Three in five finance leaders say “now is not a good time” to be taking greater risks, according to a recent survey, partly because of the prospect of interest rate cuts.

Deloitte’s first-quarter North American CFO Signals survey found that 60% of CFOs are risk-averse, with geopolitics, macroeconomics, the political environment, and interest rates among their top concerns. When the survey was conducted in February, the possibility of interest rate cuts was still unclear, but the Federal Reserve is now expected to cut rates by the end of the second quarter.

The survey was conducted among 116 CFOs, mostly from companies with over $1 billion in revenue. Eighty-eight percent of respondents were from the United States, with 9% from Canada and 3% from Mexico.

Finance leaders are cautious despite increases in their year-over-year growth expectations for earnings, revenue, dividends, and domestic hiring.

The possible rate cuts may have helped how CFOs view the attractiveness of debt and equity financing, along with the rise in stock prices. Thirty-seven percent see equity financing as attractive, and 18% view debt financing as attractive — both significant jumps from last quarter.

Optimism is up overall, too. Fifty-nine percent of finance leaders rate current economic conditions as “good or very good,” an increase from 47% in the 4Q23 survey. Fifty-four percent of CFOs also expect conditions to improve in a year. That’s up from 37% in the last quarter.

About two-thirds (65%) of CFOs believe that U.S. equity markets are overvalued, a big increase from 35% last quarter and the highest since 1Q22 when 72% said the same. “Whether this view indicates CFOs’ companies might hold off on M&A [mergers and acquisitions] is unclear,” the survey said.

The future of AI in finance

While AI isn’t making an impact in the finance function right now, leaders see it as part of the near future.

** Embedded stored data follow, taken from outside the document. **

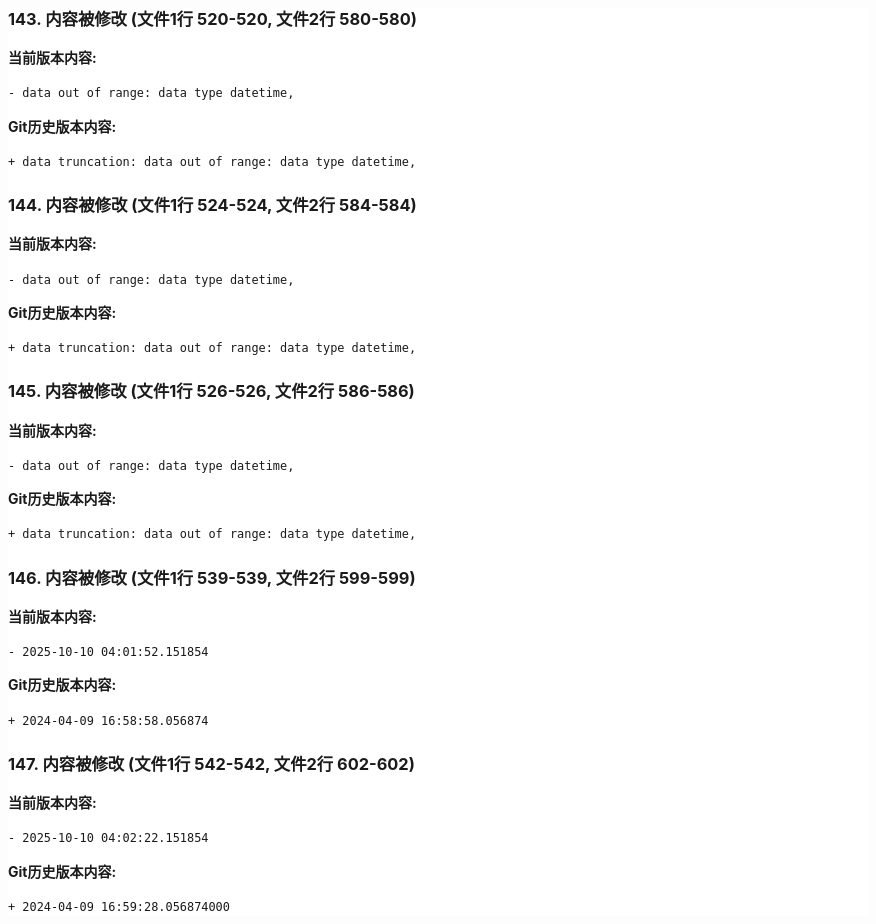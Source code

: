 ### 143. 内容被修改 (文件1行 520-520, 文件2行 580-580)

**当前版本内容:**
```
- data out of range: data type datetime,
```

**Git历史版本内容:**
```
+ data truncation: data out of range: data type datetime,
```

### 144. 内容被修改 (文件1行 524-524, 文件2行 584-584)

**当前版本内容:**
```
- data out of range: data type datetime,
```

**Git历史版本内容:**
```
+ data truncation: data out of range: data type datetime,
```

### 145. 内容被修改 (文件1行 526-526, 文件2行 586-586)

**当前版本内容:**
```
- data out of range: data type datetime,
```

**Git历史版本内容:**
```
+ data truncation: data out of range: data type datetime,
```

### 146. 内容被修改 (文件1行 539-539, 文件2行 599-599)

**当前版本内容:**
```
- 2025-10-10 04:01:52.151854
```

**Git历史版本内容:**
```
+ 2024-04-09 16:58:58.056874
```

### 147. 内容被修改 (文件1行 542-542, 文件2行 602-602)

**当前版本内容:**
```
- 2025-10-10 04:02:22.151854
```

**Git历史版本内容:**
```
+ 2024-04-09 16:59:28.056874000
```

Slightly less than half of CFOs said GenAI has a “minimal or moderate impact” on current finance talent models, but 93% said bringing talent with GenAI skills into finance over the next two years is “important.”

The top reasons cited for concern in enabling their teams to use the technology were technical skills (65%), fluency (53%), and risk of adoption (30%).

About half of finance leaders said GenAI adoption has been encouraged most in IT (64%), business operations (54%), and customer/client services (50%) departments.

“Wherever GenAI takes business and the finance function specifically, adoption will likely require carefully balancing opportunity with risk and much consideration and planning to optimize its impact,” said Steve Gallucci, national managing partner for Deloitte’s U.S. CFO program.